If a line in the entries below includes "taskforce", pick it out and copy it.

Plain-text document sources
[Start of section]
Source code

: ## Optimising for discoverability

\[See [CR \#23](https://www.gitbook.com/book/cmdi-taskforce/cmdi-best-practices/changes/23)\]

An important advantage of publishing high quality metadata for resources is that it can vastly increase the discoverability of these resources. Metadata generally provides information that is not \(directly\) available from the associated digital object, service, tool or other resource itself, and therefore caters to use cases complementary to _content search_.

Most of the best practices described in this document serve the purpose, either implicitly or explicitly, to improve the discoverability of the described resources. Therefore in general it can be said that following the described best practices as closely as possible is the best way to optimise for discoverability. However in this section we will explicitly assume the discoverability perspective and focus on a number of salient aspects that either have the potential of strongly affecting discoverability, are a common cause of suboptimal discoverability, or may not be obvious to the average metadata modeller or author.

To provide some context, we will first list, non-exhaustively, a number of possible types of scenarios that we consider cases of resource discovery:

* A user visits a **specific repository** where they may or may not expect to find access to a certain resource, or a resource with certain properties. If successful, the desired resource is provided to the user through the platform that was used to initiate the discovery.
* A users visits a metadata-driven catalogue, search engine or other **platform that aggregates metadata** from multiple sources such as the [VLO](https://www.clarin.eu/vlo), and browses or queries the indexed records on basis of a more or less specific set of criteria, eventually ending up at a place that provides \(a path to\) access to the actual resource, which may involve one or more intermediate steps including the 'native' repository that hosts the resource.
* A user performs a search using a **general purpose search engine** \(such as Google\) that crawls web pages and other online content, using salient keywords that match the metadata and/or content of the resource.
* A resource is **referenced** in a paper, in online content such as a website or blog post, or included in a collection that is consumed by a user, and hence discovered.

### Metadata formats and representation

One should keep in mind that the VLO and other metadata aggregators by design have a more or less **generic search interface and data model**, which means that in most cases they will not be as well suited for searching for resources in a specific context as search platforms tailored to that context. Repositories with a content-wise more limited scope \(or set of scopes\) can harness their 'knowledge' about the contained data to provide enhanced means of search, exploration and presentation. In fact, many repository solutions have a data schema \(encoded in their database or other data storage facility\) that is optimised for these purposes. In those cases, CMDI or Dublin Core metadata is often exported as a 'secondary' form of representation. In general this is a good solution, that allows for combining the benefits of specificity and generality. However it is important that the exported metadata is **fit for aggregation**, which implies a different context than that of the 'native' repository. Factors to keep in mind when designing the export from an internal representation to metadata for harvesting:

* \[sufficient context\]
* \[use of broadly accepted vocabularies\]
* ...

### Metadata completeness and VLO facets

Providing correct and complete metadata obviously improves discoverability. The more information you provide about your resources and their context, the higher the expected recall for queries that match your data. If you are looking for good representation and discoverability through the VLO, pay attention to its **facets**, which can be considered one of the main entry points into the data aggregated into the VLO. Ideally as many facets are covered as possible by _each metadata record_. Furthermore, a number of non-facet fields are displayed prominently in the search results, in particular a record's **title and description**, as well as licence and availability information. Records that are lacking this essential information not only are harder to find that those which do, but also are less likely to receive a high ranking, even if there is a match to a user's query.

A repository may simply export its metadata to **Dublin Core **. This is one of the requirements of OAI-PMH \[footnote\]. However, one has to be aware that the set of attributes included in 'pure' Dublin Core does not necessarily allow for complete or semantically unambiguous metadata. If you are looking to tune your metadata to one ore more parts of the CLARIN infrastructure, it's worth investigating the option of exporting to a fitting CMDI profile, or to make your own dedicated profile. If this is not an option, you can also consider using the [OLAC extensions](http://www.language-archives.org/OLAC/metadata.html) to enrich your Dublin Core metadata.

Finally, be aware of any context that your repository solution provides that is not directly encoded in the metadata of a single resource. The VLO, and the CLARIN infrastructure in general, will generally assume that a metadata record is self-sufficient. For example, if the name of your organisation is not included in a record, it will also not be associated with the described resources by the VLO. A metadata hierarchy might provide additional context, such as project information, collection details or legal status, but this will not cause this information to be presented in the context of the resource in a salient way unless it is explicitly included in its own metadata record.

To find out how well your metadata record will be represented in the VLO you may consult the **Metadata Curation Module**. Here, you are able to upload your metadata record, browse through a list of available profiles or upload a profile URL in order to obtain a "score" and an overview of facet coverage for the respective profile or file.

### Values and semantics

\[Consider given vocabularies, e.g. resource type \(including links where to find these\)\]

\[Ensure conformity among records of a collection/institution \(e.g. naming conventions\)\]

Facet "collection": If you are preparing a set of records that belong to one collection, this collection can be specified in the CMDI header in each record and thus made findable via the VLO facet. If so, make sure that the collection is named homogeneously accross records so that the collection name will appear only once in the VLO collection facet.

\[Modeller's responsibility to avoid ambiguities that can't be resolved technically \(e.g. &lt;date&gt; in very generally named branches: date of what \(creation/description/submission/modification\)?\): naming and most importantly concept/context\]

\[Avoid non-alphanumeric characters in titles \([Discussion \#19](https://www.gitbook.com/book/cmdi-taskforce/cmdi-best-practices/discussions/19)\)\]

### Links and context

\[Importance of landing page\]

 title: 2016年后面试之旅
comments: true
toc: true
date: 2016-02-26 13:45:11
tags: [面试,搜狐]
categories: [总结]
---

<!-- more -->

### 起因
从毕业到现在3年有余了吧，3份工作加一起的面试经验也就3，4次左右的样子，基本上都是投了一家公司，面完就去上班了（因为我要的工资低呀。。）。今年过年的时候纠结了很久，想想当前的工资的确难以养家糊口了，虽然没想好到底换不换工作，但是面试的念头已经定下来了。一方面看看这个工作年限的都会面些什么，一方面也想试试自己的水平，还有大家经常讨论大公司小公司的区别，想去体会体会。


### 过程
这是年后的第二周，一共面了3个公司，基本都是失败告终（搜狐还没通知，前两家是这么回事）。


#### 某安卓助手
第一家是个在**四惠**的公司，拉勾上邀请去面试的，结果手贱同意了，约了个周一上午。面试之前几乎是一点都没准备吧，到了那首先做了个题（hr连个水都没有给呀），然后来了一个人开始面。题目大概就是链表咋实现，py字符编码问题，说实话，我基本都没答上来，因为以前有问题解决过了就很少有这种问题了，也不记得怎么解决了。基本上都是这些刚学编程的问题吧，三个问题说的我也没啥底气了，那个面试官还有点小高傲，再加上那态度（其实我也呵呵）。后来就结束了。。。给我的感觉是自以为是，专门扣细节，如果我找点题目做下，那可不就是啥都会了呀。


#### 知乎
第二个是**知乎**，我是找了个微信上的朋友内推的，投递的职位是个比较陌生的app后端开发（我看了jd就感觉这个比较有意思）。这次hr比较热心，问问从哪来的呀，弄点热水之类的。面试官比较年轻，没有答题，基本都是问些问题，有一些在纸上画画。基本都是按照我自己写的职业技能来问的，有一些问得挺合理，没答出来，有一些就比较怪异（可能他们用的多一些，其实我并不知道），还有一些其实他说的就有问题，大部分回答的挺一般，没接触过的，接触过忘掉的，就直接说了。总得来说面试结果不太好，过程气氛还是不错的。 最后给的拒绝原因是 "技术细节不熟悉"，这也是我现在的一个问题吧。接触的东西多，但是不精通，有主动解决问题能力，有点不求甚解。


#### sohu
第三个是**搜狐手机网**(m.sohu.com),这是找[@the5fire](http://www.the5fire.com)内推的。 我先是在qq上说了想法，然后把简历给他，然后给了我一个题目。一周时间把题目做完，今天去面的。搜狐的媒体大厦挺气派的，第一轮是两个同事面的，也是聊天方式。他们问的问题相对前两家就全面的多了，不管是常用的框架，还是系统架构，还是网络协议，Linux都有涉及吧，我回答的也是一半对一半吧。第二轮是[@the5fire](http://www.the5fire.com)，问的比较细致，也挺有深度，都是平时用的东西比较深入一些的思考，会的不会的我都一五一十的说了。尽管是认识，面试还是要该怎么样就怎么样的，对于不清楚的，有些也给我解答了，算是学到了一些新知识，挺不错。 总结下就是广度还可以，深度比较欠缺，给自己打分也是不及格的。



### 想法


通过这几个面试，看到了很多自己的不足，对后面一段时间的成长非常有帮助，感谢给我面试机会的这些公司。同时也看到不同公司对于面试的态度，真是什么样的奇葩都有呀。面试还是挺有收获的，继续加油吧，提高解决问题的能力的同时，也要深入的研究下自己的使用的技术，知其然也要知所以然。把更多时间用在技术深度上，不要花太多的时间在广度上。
[End of section]
Exercise result:
\[See [CR \#23](https://www.gitbook.com/book/cmdi-taskforce/cmdi-best-practices/changes/23)\]
\[Avoid non-alphanumeric characters in titles \([Discussion \#19](https://www.gitbook.com/book/cmdi-taskforce/cmdi-best-practices/discussions/19)\)\]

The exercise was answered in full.